## Requirement:
All that is wanted is the exact lines from the first line of the data below through the line with "## Acknowledgments", both ends included, with pictures omitted.

----------------------------------------

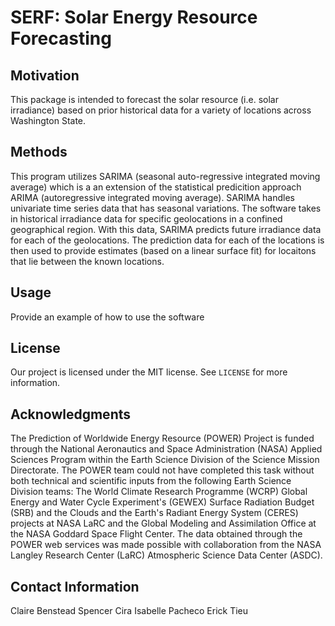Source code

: # SERF: Solar Energy Resource Forecasting
## Motivation
This package is intended to forecast the solar resource (i.e. solar irradiance) based on prior historical data for a variety of locations across Washington State.

## Methods
This program utilizes SARIMA (seasonal auto-regressive integrated moving average) which is a an extension of the statistical predicition approach ARIMA (autoregressive integrated moving average). SARIMA handles univariate time series data that has seasonal variations. The software takes in historical irradiance data for specific geolocations in a confined geographical region. With this data, SARIMA predicts future irradiance data for each of the geolocations. The prediction data for each of the locations is then used to provide estimates (based on a linear surface fit) for locaitons that lie between the known locations.

## Usage
Provide an example of how to use the software



## License 
Our project is licensed under the MIT license. See ``LICENSE`` for more information.

## Acknowledgments
The Prediction of Worldwide Energy Resource (POWER) Project is funded through the National Aeronautics and Space Administration (NASA) Applied Sciences Program within the Earth Science Division of the Science Mission Directorate. The POWER team could not have completed this task without both technical and scientific inputs from the following Earth Science Division teams: The World Climate Research Programme (WCRP) Global Energy and Water Cycle Experiment's (GEWEX) Surface Radiation Budget (SRB) and the Clouds and the Earth's Radiant Energy System (CERES) projects at NASA LaRC and the Global Modeling and Assimilation Office at the NASA Goddard Space Flight Center. The data obtained through the POWER web services was made possible with collaboration from the NASA Langley Research Center (LaRC) Atmospheric Science Data Center (ASDC).

## Contact Information
Claire Benstead
Spencer Cira
Isabelle Pacheco
Erick Tieu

----------------------------------------

## Answer to this task:
Source code

: # SERF: Solar Energy Resource Forecasting
## Motivation
This package is intended to forecast the solar resource (i.e. solar irradiance) based on prior historical data for a variety of locations across Washington State.

## Methods
This program utilizes SARIMA (seasonal auto-regressive integrated moving average) which is a an extension of the statistical predicition approach ARIMA (autoregressive integrated moving average). SARIMA handles univariate time series data that has seasonal variations. The software takes in historical irradiance data for specific geolocations in a confined geographical region. With this data, SARIMA predicts future irradiance data for each of the geolocations. The prediction data for each of the locations is then used to provide estimates (based on a linear surface fit) for locaitons that lie between the known locations.

## Usage
Provide an example of how to use the software



## License 
Our project is licensed under the MIT license. See ``LICENSE`` for more information.

## Acknowledgments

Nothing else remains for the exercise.